In the UKB eye and vision consortium, the ophthalmic assessment included (1) questionnaires of past ophthalmic and family history, (2) quantitative measures of visual acuity, refractive error, and keratometry, and (3) imaging acquisition including spectral domain optical coherence tomography (SD-OCT) of the macula and a disc-macula fundus photograph. In our study, we acquire diagnostic fields of eye problems (glaucoma, cataracts, diabetes-related, injury/trauma, macular, degeneration, etc.), visual acuity measured as the logarithm of the minimum angle of resolution (LogMar), and fundus photographs. Fundus photographs were acquired using a Topcon 3D OCT-1000 Mark II system. The system has a 45° field angle, scanning range of 6 mm × 6 mm centered on the fovea, acquisition speed of 18,000 A-scans per second, and 6 µm axial resolution. The details of the eye and vision consortium have been described in other studies³⁸.

Study population and summary statistics

A total of 175,824 fundus images from 85,848 subjects were discovered in the UKB (as of 2019 October, UKB).

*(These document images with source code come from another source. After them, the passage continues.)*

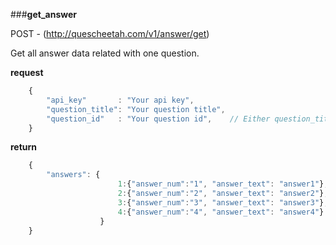 ###**get_answer**


POST - (http://quescheetah.com/v1/answer/get)

Get all answer data related with one question.

**request**
```javascript 
    {
        "api_key"       : "Your api key",
        "question_title": "Your question title",
        "question_id"   : "Your question id",    // Either question_title and question_id is required.
    }

```

**return**
```javascript 
    {
        "answers": {
                        1:{"answer_num":"1", "answer_text": "answer1"},
                        2:{"answer_num":"2", "answer_text": "answer2"},
                        3:{"answer_num":"3", "answer_text": "answer3"},
                        4:{"answer_num":"4", "answer_text": "answer4"}
                    }          
    }
```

Among this population, we found 585 fundus images from 296 subjects with PD. Image quality selection was held in multiple phases: (1) the deep learning image quality selection module of AutoMorph²⁷ pretrained on Eye-PACS-Q³⁹, (2) subjectivity to the quality of the vessel and optic cup and disc AutoMorph segmentation, and (3) manual grading borderline images according to external guidelines²¹, including artifacts, clarity, and field definition defects. Each phase is held in sequence with the additional rounds held to justify borderline candidates for inclusion or exclusion into the dataset. In these guidelines, an image quality score is determined from the total of artifacts (− 10 to 0), clarity (0 to + 10), and field definition (0 to + 10) where an optimal score is + 20 and a score less than or equal to 12 is rejectable. The artifacts component evaluates the broad proportion of visibility incurred by artifacts in the image, clarity evaluates the relative visibility of veins and lesions in the image, and field definition evaluates the broad field of view of key retinal structures (e.g. the optic cup and disc, and fovea). Of note, three images categorized as ungradable by AutoMorph, were moved into our dataset on the basis of sufficient manual grading and viewing of the retinal vasculature. Following manual selection, a total of 123 usable Parkinson’s disease images from 84 subjects were found to have met our criteria for inclusion. For each PD image, a healthy control (HC) with no history of PD was matched according to their age and gender to prevent covariate bias using the aforementioned image quality selection guidelines. All other fundus images and corresponding subjects were excluded. This constitutes our binary-labeled overall dataset of 246 fundus images (123 PD, 123 HC) from 168 subjects (84 PD, 84 HC). Lastly, we form two subsets of the data corresponding to a prevalent dataset of 154 fundus images (77 PD, 77 HC) from 110 subjects (55 PD, 55 HC) and an incident dataset of 92 fundus images (46 PD, 46 HC) from 58 subjects (29 PD, 29 HC).

Data pre-processing and model training

This study explores both deep learning and conventional machine learning models. Specifically, our deep learning models are convolutional neural networks (CNN) including AlexNet⁴⁰, VGG-16⁴¹, GoogleNet⁴², Inception-V3⁴³, and ResNet-50⁴⁴. Our conventional machine learning models include Logistic Regression, Elastic Net (regularized with hyperparameters λ_L1 = 1, λ_L2 = 0.5, where L₁ and L₂ designate the respective norms), and support vector machines (linear and radial basis function kernels).

Each of our models is purposed for binary classification with ground-truth labels of 0 (HC) or 1 (PD). A square crop preprocessing around the fundus image was employed to remove the external border. All fundus images are set to the left-eye view orientation to remove bias in the spatial orientation. To increase the diversity of our dataset, we apply spatial rotations, horizontal, and vertical augmentations with a probability of 0.4. Images are inputted as a tensor for deep learning models (e.g. an RGB volume) and as a flattened array for conventional machine learning models. For computational efficiency, images are resized to 256 × 256 with 3 RGB channels or 1 channel (for gray-scale conversion and vessel segmented images).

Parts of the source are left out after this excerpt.